PrefectHQ / prefect

Prefect is a workflow orchestration framework for building resilient data pipelines in Python.
https://prefect.io
Apache License 2.0
15.92k stars 1.56k forks source link

Flows with subflows incorrectly reporting state as Failed #9376

Open paulinjo opened 1 year ago

paulinjo commented 1 year ago

First check

Bug summary

A subset of our Flows which make use of subflows are incorrectly reporting their terminal state as Failed, even when all subflows and tasks are completed.

These flows are triggered via an separate flow using the orchestrator pattern, and this orchestrator flow behaves as though the terminal state is Completed.

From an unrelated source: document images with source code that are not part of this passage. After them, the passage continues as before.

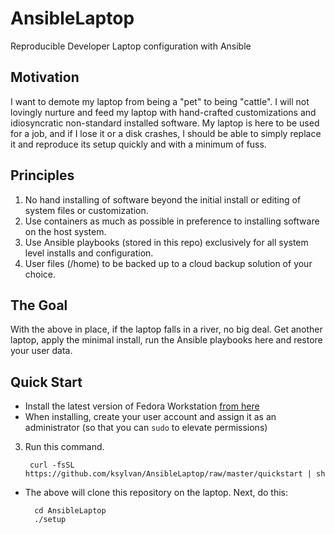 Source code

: # AnsibleLaptop
Reproducible Developer Laptop configuration with Ansible

## Motivation
I want to demote my laptop from being a "pet" to being "cattle". I will not lovingly
nurture and feed my laptop with hand-crafted customizations and idiosyncratic non-standard
installed software. My laptop is here to be used for a job, and if I lose it or a disk crashes,
I should be able to simply replace it and reproduce its setup quickly and with a minimum of fuss.

## Principles

1. No hand installing of software beyond the initial install or editing of system files or customization.
2. Use containers as much as possible in preference to installing software on the host system.
3. Use Ansible playbooks (stored in this repo) exclusively for all system level installs and configuration.
4. User files (/home) to be backed up to a cloud backup solution of your choice.

## The Goal

With the above in place, if the laptop falls in a river, no big deal.
Get another laptop, apply the minimal install, run the Ansible playbooks here and restore your user data.

## Quick Start

* Install the latest version of Fedora Workstation [from here](https://getfedora.org/en/workstation/download/)
* When installing, create your user account and assign it as an administrator (so that you can `sudo` to elevate permissions)
3. Run this command.

        curl -fsSL https://github.com/ksylvan/AnsibleLaptop/raw/master/quickstart | sh

* The above will clone this repository on the laptop. Next, do this:

        cd AnsibleLaptop
        ./setup

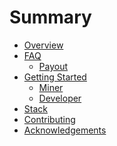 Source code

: Summary
=======

- [Overview](overview.md)
- [FAQ]()
  - [Payout](payout.md)
- [Getting Started]()
  - [Miner](gettingstarted/miner.md)
  - [Developer](gettingstarted/developer.md)
- [Stack](stack.md)
- [Contributing](contributing.md)
- [Acknowledgements](acknowledgments.md)
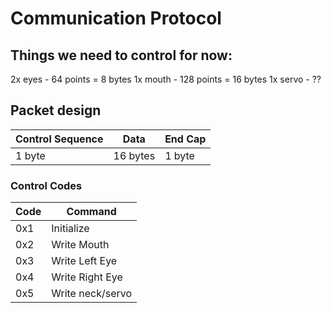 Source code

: # Communication Protocol

## Things we need to control for now:
2x eyes - 64 points = 8 bytes
1x mouth - 128 points = 16 bytes
1x servo - ??

## Packet design

| Control Sequence | Data     | End Cap |
|-----------------|----------|---------|
| 1 byte          | 16 bytes | 1 byte  |

### Control Codes

| Code | Command |
|------|---------|
| 0x1  | Initialize |
| 0x2  | Write Mouth |
| 0x3  | Write Left Eye |
| 0x4  | Write Right Eye |
| 0x5  | Write neck/servo | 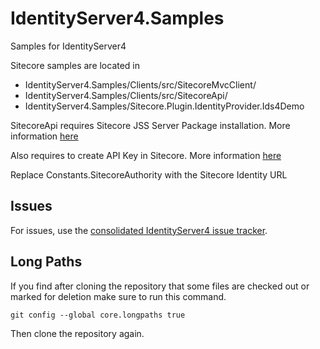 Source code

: # IdentityServer4.Samples
Samples for IdentityServer4

Sitecore samples are located in

* IdentityServer4.Samples/Clients/src/SitecoreMvcClient/
* IdentityServer4.Samples/Clients/src/SitecoreApi/
* IdentityServer4.Samples/Sitecore.Plugin.IdentityProvider.Ids4Demo

SitecoreApi requires Sitecore JSS Server Package installation. More information [here](https://jss.sitecore.com/docs/getting-started/jss-server-install)

Also requires to create API Key in Sitecore. More information [here](https://jss.sitecore.com/docs/getting-started/app-deployment)

Replace Constants.SitecoreAuthority with the Sitecore Identity URL

## Issues

For issues, use the [consolidated IdentityServer4 issue tracker](https://github.com/IdentityServer/IdentityServer4/issues).

## Long Paths

If you find after cloning the repository that some files are checked out or marked for deletion make sure to run this command.

    git config --global core.longpaths true

Then clone the repository again.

Logs from the agent running on EKS show the state initially reported as Success before switching to Failed.

Reproduction

N/A

Error

20:19:36.771 | INFO    | Task run 'extract_active_entities-775' - Finished in state Cached(type=COMPLETED)
20:19:36.821 | INFO    | Task run 'extract_active_entities-760' - Finished in state Cached(type=COMPLETED)
20:19:36.930 | INFO    | Flow run 'arrogant-goldfish' - Finished in state Completed('All states completed.')
20:19:36.931 | ERROR   | Flow run 'gainful-sturgeon' - Encountered exception during execution:
Traceback (most recent call last):
  File "/usr/local/lib/python3.9/site-packages/prefect/engine.py", line 674, in orchestrate_flow_run
    result = await flow_call.aresult()
  File "/usr/local/lib/python3.9/site-packages/prefect/_internal/concurrency/calls.py", line 181, in aresult
    return await asyncio.wrap_future(self.future)
  File "/usr/local/lib/python3.9/site-packages/prefect/_internal/concurrency/calls.py", line 194, in _run_sync
    result = self.fn(*self.args, **self.kwargs)
  File "hourly_path_activity/flow/parent.py", line 20, in hourly_path_activity_orchestrator
    hourly_path_activity.with_options(name=f"Hourly Path Activity [{dataset}]")(
  File "/usr/local/lib/python3.9/site-packages/prefect/flows.py", line 468, in __call__
    return enter_flow_run_engine_from_flow_call(
  File "/usr/local/lib/python3.9/site-packages/prefect/engine.py", line 182, in enter_flow_run_engine_from_flow_call
    retval = from_sync.wait_for_call_in_loop_thread(
  File "/usr/local/lib/python3.9/site-packages/prefect/_internal/concurrency/api.py", line 137, in wait_for_call_in_loop_thread
    return call.result()
  File "/usr/local/lib/python3.9/site-packages/prefect/_internal/concurrency/calls.py", line 173, in result
    return self.future.result(timeout=timeout)
  File "/usr/local/lib/python3.9/concurrent/futures/_base.py", line 439, in result
    return self.__get_result()
  File "/usr/local/lib/python3.9/concurrent/futures/_base.py", line 391, in __get_result
    raise self._exception
  File "/usr/local/lib/python3.9/site-packages/prefect/_internal/concurrency/calls.py", line 218, in _run_async
    result = await coro
  File "/usr/local/lib/python3.9/site-packages/prefect/client/utilities.py", line 40, in with_injected_client
    return await fn(*args, **kwargs)
  File "/usr/local/lib/python3.9/site-packages/prefect/engine.py", line 571, in create_and_begin_subflow_run
    return await terminal_state.result(fetch=True)
  File "/usr/local/lib/python3.9/site-packages/prefect/states.py", line 98, in _get_state_result
    result = await state.data.get()
  File "/usr/local/lib/python3.9/site-packages/prefect/results.py", line 394, in get
    raise MissingResult("The result was not persisted and is no longer available.")
prefect.exceptions.MissingResult: The result was not persisted and is no longer available.
20:19:36.976 | INFO    | Task run 'write_parquet-712' - Finished in state Completed()
20:19:36.998 | INFO    | Task run 'write_parquet-726' - Finished in state Completed()
20:19:37.079 | ERROR   | Flow run 'gainful-sturgeon' - Finished in state Failed('Flow run encountered an exception. MissingResult: The result was not persisted and is no longer available.\n')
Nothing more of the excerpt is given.